METR just released another report, titled “Measuring the Impact of Early-2025 AI on Experienced Open-Source Developer Productivity.” The pull quote is:

Surprisingly, we find that when developers use AI tools, they take 19% longer than without—AI makes them slower.

I’ve been pondering this one all morning. I generally like their methodology. Obviously you always want ever-more controlled experiments slicing every possible input, but as a real-world trial, the experimental design I think was very good, and the numbers seem fairly robust. Figure 6 is possibly the most informative of what’s going on.

But the real takeaway isn’t the impact on productivity, but the gap between reported vs measured productivity. This aligns well with my personal experience. I often feel faster, but if I checked the clock I’m betting I wasn’t really. It’s easy to discount all the time you sit around waiting that isn’t quite enough time to do something else (and you can’t anyway because the AI is messing with your code). That suggests that faster inference may shift these numbers in the future. But also suggests that we can’t rely on self-reporting to determine if more AI was “worth it.” And that teams that deploy a lot of AI should be prepared for a reduction in productivity in at least the short term.

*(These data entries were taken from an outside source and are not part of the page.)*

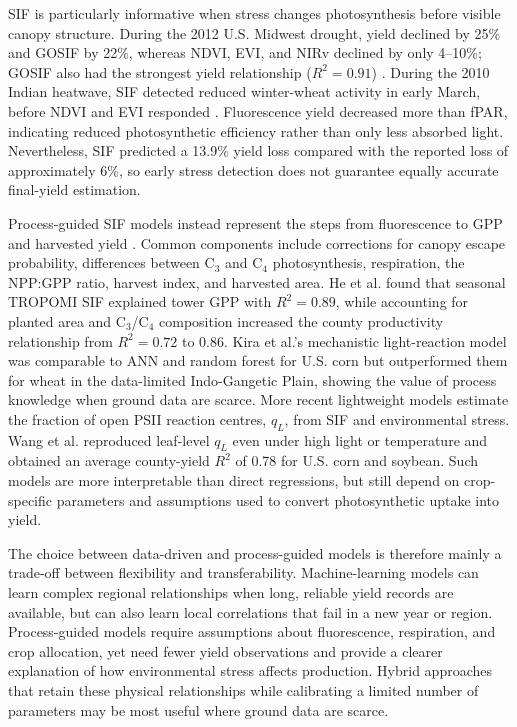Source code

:SIF is particularly informative when stress changes photosynthesis before visible canopy structure. During the 2012 U.S. Midwest drought, yield declined by 25\% and GOSIF by 22\%, whereas NDVI, EVI, and NIRv declined by only 4--10\%; GOSIF also had the strongest yield relationship ($R^2=0.91$) \cite{qiu2022monitoring}. During the 2010 Indian heatwave, SIF detected reduced winter-wheat activity in early March, before NDVI and EVI responded \cite{song2018satellite}. Fluorescence yield decreased more than fPAR, indicating reduced photosynthetic efficiency rather than only less absorbed light. Nevertheless, SIF predicted a 13.9\% yield loss compared with the reported loss of approximately 6\%, so early stress detection does not guarantee equally accurate final-yield estimation.

Process-guided SIF models instead represent the steps from fluorescence to GPP and harvested yield \cite{guan2016improving}\cite{he2020ground}\cite{kira2024scalable}\cite{xue2025lightweight}\cite{wang2025practical}. Common components include corrections for canopy escape probability, differences between C$_3$ and C$_4$ photosynthesis, respiration, the NPP:GPP ratio, harvest index, and harvested area. He et al. found that seasonal TROPOMI SIF explained tower GPP with $R^2=0.89$, while accounting for planted area and C$_3$/C$_4$ composition increased the county productivity relationship from $R^2=0.72$ to 0.86. Kira et al.'s mechanistic light-reaction model was comparable to ANN and random forest for U.S. corn but outperformed them for wheat in the data-limited Indo-Gangetic Plain, showing the value of process knowledge when ground data are scarce. More recent lightweight models estimate the fraction of open PSII reaction centres, $q_L$, from SIF and environmental stress. Wang et al. reproduced leaf-level $q_L$ even under high light or temperature and obtained an average county-yield $R^2$ of 0.78 for U.S. corn and soybean. Such models are more interpretable than direct regressions, but still depend on crop-specific parameters and assumptions used to convert photosynthetic uptake into yield.

The choice between data-driven and process-guided models is therefore mainly a trade-off between flexibility and transferability. Machine-learning models can learn complex regional relationships when long, reliable yield records are available, but can also learn local correlations that fail in a new year or region. Process-guided models require assumptions about fluorescence, respiration, and crop allocation, yet need fewer yield observations and provide a clearer explanation of how environmental stress affects production. Hybrid approaches that retain these physical relationships while calibrating a limited number of parameters may be most useful where ground data are scarce.

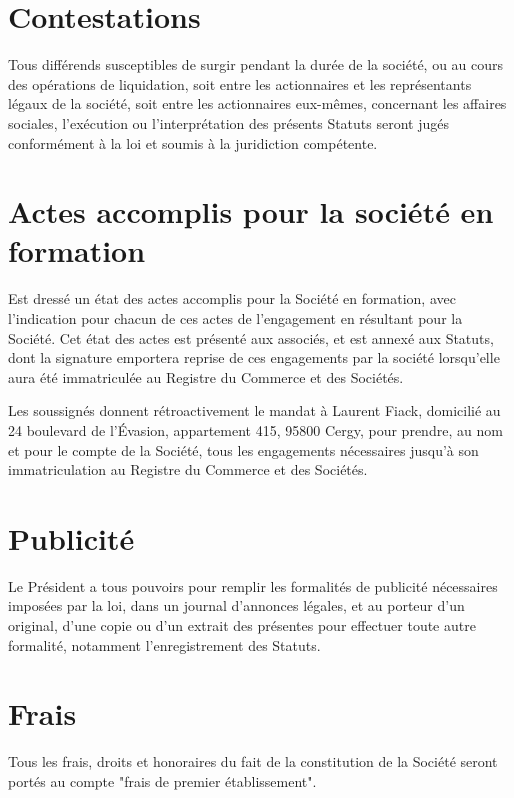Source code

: \documentclass[a4paper,12pt]{report}
\newcommand{\lfAddress}{24 boulevard de l'Évasion, appartement 415, 95800 Cergy}
\begin{document}
\section{Contestations}
Tous différends susceptibles de surgir pendant la durée de la société, ou au cours des opérations de liquidation, soit entre les actionnaires et les représentants légaux de la société, soit entre les actionnaires eux-mêmes, concernant les affaires sociales, l'exécution ou l'interprétation des présents Statuts seront jugés conformément à la loi et soumis à la juridiction compétente.

\section{Actes accomplis pour la société en formation}
Est dressé un état des actes accomplis pour la Société en formation, avec l'indication pour chacun de ces actes de l'engagement en résultant pour la Société. Cet état des actes est présenté aux associés, et est annexé aux Statuts, dont la signature emportera reprise de ces engagements par la société lorsqu'elle aura été immatriculée au Registre du Commerce et des Sociétés.

Les soussignés donnent rétroactivement le mandat à Laurent Fiack, domicilié au \lfAddress, pour prendre, au nom et pour le compte de la Société, tous les engagements nécessaires jusqu'à son immatriculation au Registre du Commerce et des Sociétés.

\section{Publicité}
Le Président a tous pouvoirs pour remplir les formalités de publicité nécessaires imposées par la loi, dans un journal d'annonces légales, et au porteur d'un original, d'une copie ou d'un extrait des présentes pour effectuer toute autre formalité, notamment l'enregistrement des Statuts.

\section{Frais}
Tous les frais, droits et honoraires du fait de la constitution de la Société seront portés au compte "frais de premier établissement".
\end{document}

Those who know me know this matches my priors. I think AI is very useful in programming, but that its use is wildly over-sold. So I should be careful of being too quick to accept a finding that matches my biases. But I think it’s additional evidence that “AI all the things” is not a strategy for short-term wins. Integrating AI tools, in my opinion, is a useful investment for the future, and I do think most development groups should be experimenting with the technology so they can make informed decisions. But if you’re banking on big, measurable FY2025 improvements in some metric other than “use AI,” I think you’re kidding yourself.

I believe the code I write with AI assistants is better code.1 I polish it more. The model helps me find more corner cases. I find and fix bugs earlier. And I hope that leads in the long run to more productivity. But I probably do spend more time on individual changes. So yeah, this finding rings true for me.


  1. This is distinct from “vibe-coding.” I mean code where I mostly write it myself, with AI as one of the tools I use. [return]